INAPP: perché non si procede con le stabilizzazioni?
Il punto della FLC CGIL sulle stabilizzazioni, sul comportamento dell’INAPP e sull’articolo 28.
Il 9 marzo 2018 è prevista l’udienza per la trattazione del ricorso ex-art. 28 dello Statuto dei Lavoratori (legge 300/1970) per condotta antisindacale, promosso dalla FLC CGIL nei confronti dei vertici dell’INAPP. Nonostante tante parole, l’unico atto concreto di contrasto alla mala gestio di questa amministrazione.
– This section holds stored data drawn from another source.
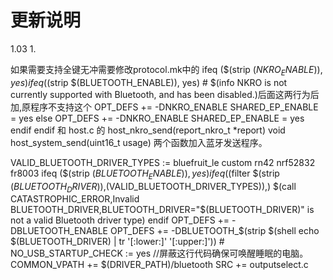 更新说明
==============
1.03 1.

如果需要支持全键无冲需要修改protocol.mk中的
ifeq ($(strip $(NKRO_ENABLE)), yes)
    ifeq ($(strip $(BLUETOOTH_ENABLE)), yes)
        # $(info NKRO is not currently supported with Bluetooth, and has been disabled.)后面这两行为后加,原程序不支持这个
		OPT_DEFS += -DNKRO_ENABLE
        SHARED_EP_ENABLE = yes
    else
        OPT_DEFS += -DNKRO_ENABLE
        SHARED_EP_ENABLE = yes
    endif
endif
和 host.c 的
 host_nkro_send(report_nkro_t *report)
 void host_system_send(uint16_t usage)
 两个函数加入蓝牙发送程序。

VALID_BLUETOOTH_DRIVER_TYPES := bluefruit_le custom rn42 nrf52832 fr8003
ifeq ($(strip $(BLUETOOTH_ENABLE)), yes)
    ifeq ($(filter $(strip $(BLUETOOTH_DRIVER)),$(VALID_BLUETOOTH_DRIVER_TYPES)),)
        $(call CATASTROPHIC_ERROR,Invalid BLUETOOTH_DRIVER,BLUETOOTH_DRIVER="$(BLUETOOTH_DRIVER)" is not a valid Bluetooth driver type)
    endif
    OPT_DEFS += -DBLUETOOTH_ENABLE
    OPT_DEFS += -DBLUETOOTH_$(strip $(shell echo $(BLUETOOTH_DRIVER) | tr '[:lower:]' '[:upper:]'))
    # NO_USB_STARTUP_CHECK := yes     //屏蔽这行代码确保可唤醒睡眠的电脑。
    COMMON_VPATH += $(DRIVER_PATH)/bluetooth
    SRC += outputselect.c

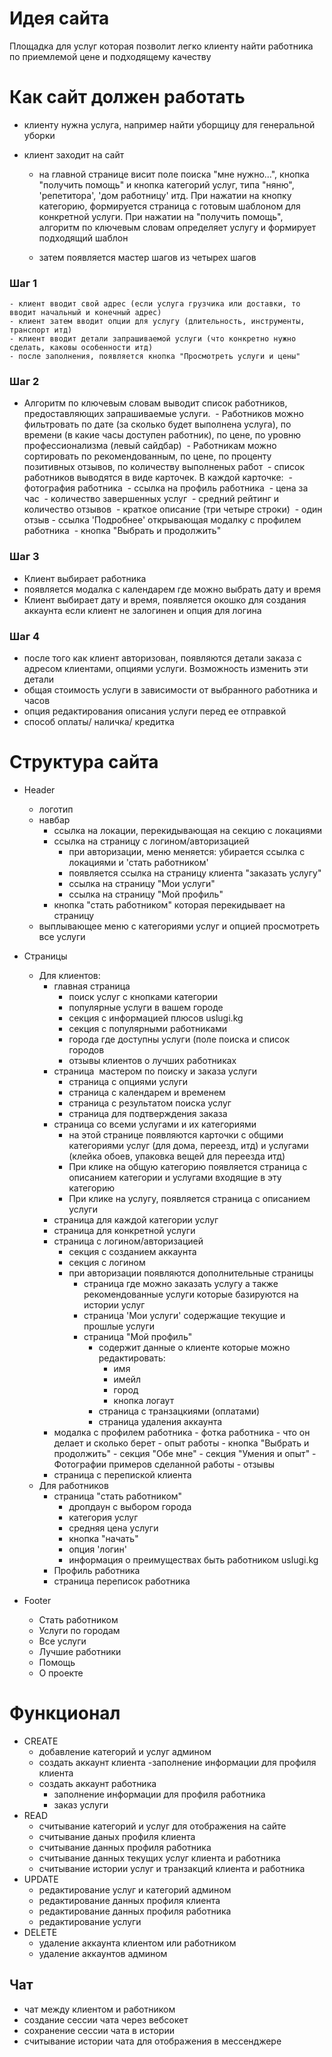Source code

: # Идея сайта

Площадка для услуг которая позволит легко клиенту найти работника по приемлемой цене и подходящему качеству

# Как сайт должен работать

-  клиенту нужна услуга, например найти уборщицу для генеральной уборки
-  клиент заходит на сайт

   -  на главной странице висит поле поиска "мне нужно...", кнопка "получить помощь" и кнопка категорий услуг, типа "няню", 'репетитора', 'дом работницу' итд. При нажатии на кнопку категорию, формируется страница с готовым шаблоном для конкретной услуги. При нажатии на "получить помощь", алгоритм по ключевым словам определяет услугу и формирует подходящий шаблон

   -  затем появляется мастер шагов из четырех шагов

### Шаг 1

    - клиент вводит свой адрес (если услуга грузчика или доставки, то вводит начальный и конечный адрес)
    - клиент затем вводит опции для услугу (длительность, инструменты, транспорт итд)
    - клиент вводит детали запрашиваемой услуги (что конкретно нужно сделать, каковы особенности итд)
    - после заполнения, появляется кнопка "Просмотреть услуги и цены"

### Шаг 2

- Алгоритм по ключевым словам выводит список работников, предоставляющих запрашиваемые услуги.
 - Работников можно фильтровать по дате (за сколько будет выполнена услуга), по времени (в какие часы доступен работник), по цене, по уровню профессионализма (левый сайдбар)
 - Работникам можно сортировать по рекомендованным, по цене, по проценту позитивных отзывов, по количеству выполненых работ
 - список работников выводятся в виде карточек. В каждой карточке:
 - фотография работника
 - ссылка на профиль работника
 - цена за час
 - количество завершенных услуг
 - средний рейтинг и количество отзывов
 - краткое описание (три четыре строки)
 - один отзыв - ссылка 'Подробнее' открывающая модалку с профилем работника
 - кнопка "Выбрать и продолжить"

### Шаг 3

-  Клиент выбирает работника
-  появляется модалка с календарем где можно выбрать дату и время
-  Клиент выбирает дату и время, появляется окошко для создания аккаунта если клиент не залогинен и опция для логина

### Шаг 4

-  после того как клиент авторизован, появляются детали заказа с адресом клиентами, опциями услуги. Возможность изменить эти детали
-  общая стоимость услуги в зависимости от выбранного работника и часов
-  опция редактирования описания услуги перед ее отправкой
-  способ оплаты/ наличка/ кредитка

# Структура сайта

-  Header
   -  логотип
   -  навбар
      -  ссылка на локации, перекидывающая на секцию с локациями
      -  ссылка на страницу с логином/авторизацией
         -  при авторизации, меню меняется: убирается ссылка с локациями и 'стать работником'
         -  появляется ссылка на страницу клиента "заказать услугу"
         -  ссылка на страницу "Мои услуги"
         -  ссылка на страницу "Мой профиль"
      -  кнопка "стать работником" которая перекидывает на страницу
   -  выплывающее меню с категориями услуг и опцией просмотреть все услуги
-  Страницы

   -  Для клиентов:
      -  главная страница
         -  поиск услуг с кнопками категории
         -  популярные услуги в вашем городе
         -  секция с информацией плюсов uslugi.kg
         -  секция с популярными работниками
         -  города где доступны услуги (поле поиска и список городов
         -  отзывы клиентов о лучших работниках
      -  страница  мастером по поиску и заказа услуги
         -  страница с опциями услуги
         -  страница с календарем и временем
         -  страница с результатом поиска услуг
         -  страница для подтверждения заказа
      -  страница со всеми услугами и их категориями
         -  на этой странице появляются карточки с общими категориями услуг (для дома, переезд, итд) и услугами (клейка обоев, упаковка вещей для переезда итд)
         -  При клике на общую категорию появляется страница с описанием категории и услугами входящие в эту категорию
         -  При клике на услугу, появляется страница с описанием услуги
      -  страница для каждой категории услуг
      -  страница для конкретной услуги
      -  страница с логином/авторизацией
         -  секция с созданием аккаунта
         -  секция с логином
         -  при авторизации появляются дополнительные страницы
            -  страница где можно заказать услугу а также рекомендованные услуги которые базируются на истории услуг
            -  страница 'Мои услуги' содержащие текущие и прошлые услуги
            -  страница "Мой профиль"
               -  содержит данные о клиенте которые можно редактировать:
                  -  имя
                  -  имейл
                  -  город
                  -  кнопка логаут
               -  страница с транзацкиями (оплатами)
               -  страница удаления аккаунта
      -  модалка с профилем работника - фотка работника - что он делает и сколько берет - опыт работы - кнопка "Выбрать и продолжить" - секция "Обе мне" - секция "Умения и опыт" - Фотографии примеров сделанной работы - отзывы
      -  страница с перепиской клиента
   -  Для работников
      -  страница "стать работником"
         -  дропдаун с выбором города
         -  категория услуг
         -  средняя цена услуги
         -  кнопка "начать"
         -  опция 'логин'
         -  информация о преимуществах быть работником uslugi.kg
      -  Профиль работника
      -  страница переписок работника

-  Footer
   -  Стать работником
   -  Услуги по городам
   -  Все услуги
   -  Лучшие работники
   -  Помощь
   -  О проекте

# Функционал

-  CREATE
   -  добавление категорий и услуг админом
   -  создать аккаунт клиента
      -заполнение информации для профиля клиента
   -  создать аккаунт работника
      -  заполнение информации для профиля работника
      -  заказ услуги
-  READ
   -  считывание категорий и услуг для отображения на сайте
   -  считывание даных профиля клиента
   -  считывание данных профиля работника
   -  считывание данных текущих услуг клиента и работника
   -  считывание истории услуг и транзакций клиента и работника
-  UPDATE
   -  редактирование услуг и категорий админом
   -  редактирование данных профиля клиента
   -  редактирование данных профиля работника
   -  редактирование услуги
-  DELETE
   -  удаление аккаунта клиентом или работником
   -  удаление аккаунтов админом

## Чат

-  чат между клиентом и работником
-  создание сессии чата через вебсокет
-  сохранение сессии чата в истории
-  считывание истории чата для отображения в мессенджере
Sull’argomento purtroppo girano numerose menzogne e semplificazioni strumentali sull’azione della FLC CGIL, circa i contraccolpi su alcuni lavoratori che tale ricorso potrebbe determinare. Ricordiamo che il ricorso allo strumento dell’art. 28 rappresenta l’extrema ratio a cui il sindacato ricorre per la tutela dei lavoratori. Tale azione si è resa necessaria dopo avere esperito, invano, tutti i tentativi utili di interlocuzione con i vertici, in primis sul tema delle stabilizzazioni, sul quale l’amministrazione sta procedendo in maniera unilaterale, nascondendo dietro tecnicismi giuridici la mancata assunzione di decisioni coraggiose, rallentando il processo di stabilizzazione, che altrove è stato sostenuto e accelerato. Pertanto le ragioni del ricorso vanno attribuite tutte all’incomprensibile “sordità” mostrata dall’Ente nella vicenda e vanno demistificati con forza i tentativi di strumentalizzazione dell’azione della FLC CGIL, da sempre impegnata nella tutela delle lavoratrici e dei lavoratori, nonché della salvaguardia dei livelli occupazionali.
Tuttavia, apprendiamo dalla comunicazione dell’INAPP di ieri, la richiesta di chiarimenti del Direttore Generale indirizzata al Dip. Della Funzione Pubblica, al MEF e per conoscenza al MLPS, su alcuni quesiti tecnici riguardanti le modalità con cui si dovrà procedere alle stabilizzazioni.
Riteniamo che sarebbe stato più utile:
- rispondere alle numerose richieste che sono pervenute dalle Organizzazioni Sindacali per l’apertura di un tavolo di confronto sul tema, come previsto e raccomandato dalla stessa Circolare n. 3/2017 del Dip. della Funzione Pubblica, soprattutto alla luce della importante novità costituita dal comma 811 dell’art. 1 della legge di bilancio 2018, n. 205/2017, con cui sono stati destinati, nel triennio 2018-2020, 9 mln di euro all’ente per le stabilizzazioni;
- utilizzare 1 milione di euro di fondi istituzionali per supportare al meglio le stabilizzazioni, anziché formare nuovo precariato (leggi assegni di ricerca);
- che, a prescindere dal piano di fabbisogno presentato nel mese di ottobre 2017 e approvato dal ministero vigilante il 7/12, si fosse aperto un tavolo di confronto, invece di procedere in maniera unilaterale.
Invece nulla di tutto ciò, l’amministrazione continua a procedere senza alcun rispetto delle prerogative sindacali e solo incidentalmente ci mette al corrente di quanto sta maturando, peraltro su questioni secondarie rispetto al tema centrale.
La FLC CGIL conferma la necessità del confronto, nella convinzione che non occorra nessuna autorizzazione preventiva da parte di soggetti terzi per procedere alle stabilizzazioni in maniera più efficace e in tempi più stringenti! Come accaduto all’ANPAL, come avverrà al CREA e in altri istituti, soprattutto nelle amministrazioni destinatarie di risorse specifiche previste in legge di bilancio da destinare alle stabilizzazioni di tutti i precari. Mentre all’INAPP siamo ancora ai quesiti tecnico-giuridici, ieri i lavoratori precari dell’ANPAL di provenienza ex-Isfol sono stati stabilizzati in blocco alle migliori condizioni possibili, con il riconoscimento dell’anzianità maturata e in continuità contrattuale. Meglio di così non si poteva procedere!
Alla luce dello stanziamento di risorse per stabilizzare tutti i nostri precari, l’amministrazione INAPP che, fino a qualche mese fa (comunicato stampa del 2 novembre 2017) definiva i suoi dipendenti a tempo determinato “figliastri” rispetto a quelli dell’ANPAL, oggi li rende tali.
Anche in questo caso, in assenza di riscontro e di nessuna apertura al confronto sulla materia, per FLC CGIL l’azione giurisdizionale per condotta antisindacale resta al momento lo strumento per spingere l’amministrazione ad un cambio di rotta.